Re: Sia: Siacoin (scn) and Siastock (stk)

Quote from: astor on September 02, 2014, 09:24:39 PM

Just read your whitepaper. I am impressed by the guts, but not by your solution.

Maybe some of these issues have been discussed in this long, long thread, but:

- Your quorum is not a quorum when put in a tree!
- Assuming that attackers are randomly distributed is nonsense (sorry). The sybil attack is as old as time.
- Thus your binomal distribution calculations are simply wrong, because the assumptions are wrong (sybil attack).
- The whitepaper does not describe what the consensus tree looks like. Judging from the calculations in section 10, it seems like it could be a binary tree.
- A honest party cannot prove dishonesty with a properly programmed attacker using a simulated storage and controlling the (attacked) random generator (section 10).
- The number of messages required to keep consensus is very high.
- Did I mention sybil attacks? There is no protection!
- Section 6, what the cost of fetching a block from another participant needs to be is completely wrong in the whitepaper. It is off by 5 orders of magnitude! (by 100.000x!). This p0wns the consensus protocol, or this will indeed be an incredibly expensive storage platform.
- You allow changing the voter set in the consensus protocol without having consensus it seems.
- The proof of storage algorithm is way too naive when much, better algorithms exist.
- Nothing in the protocol requires a node from EVER SERVING DATA!
- Who is going to "fine" misbehaving nodes? The only thing you will see are invalid quorums where data is held hostage.

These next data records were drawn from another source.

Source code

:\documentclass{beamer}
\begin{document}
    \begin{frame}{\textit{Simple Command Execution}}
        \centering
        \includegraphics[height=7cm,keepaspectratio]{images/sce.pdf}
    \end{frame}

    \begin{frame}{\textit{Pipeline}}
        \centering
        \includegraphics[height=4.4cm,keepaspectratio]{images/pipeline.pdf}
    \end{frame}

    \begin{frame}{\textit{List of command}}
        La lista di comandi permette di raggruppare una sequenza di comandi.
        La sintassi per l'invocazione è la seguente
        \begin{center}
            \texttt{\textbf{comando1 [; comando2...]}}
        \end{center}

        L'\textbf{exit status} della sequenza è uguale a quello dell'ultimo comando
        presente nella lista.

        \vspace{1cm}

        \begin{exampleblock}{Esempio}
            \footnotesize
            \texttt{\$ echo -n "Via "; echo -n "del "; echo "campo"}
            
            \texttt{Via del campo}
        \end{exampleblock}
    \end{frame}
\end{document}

This is like a swiss cheese! Who reviewed this?

Alright lets go through this bit by bit. First off, the whitepaper hasn't been updated since May, so there are a few things I'll say here that are probably in conflict with what's actually written in the whitepaper. But most of the problems you bring up are not issues, you've merely misunderstood how we've addressed the problem.

First, and most important, the sybil attacks:

We don't assume that attackers are randomly distrubuted. We randomly distribute nodes as they enter the network. I actually don't see where this is discussed in the whitepaper- though it was in a previous version I may have forgotten to add it to this one. When a sibling joins the network, they replace a random existing sibing. The sibling that got replaced goes into the new quorum. This ensures that attackers are randomly distributed throughout the network - you have no control over where you are added when you join.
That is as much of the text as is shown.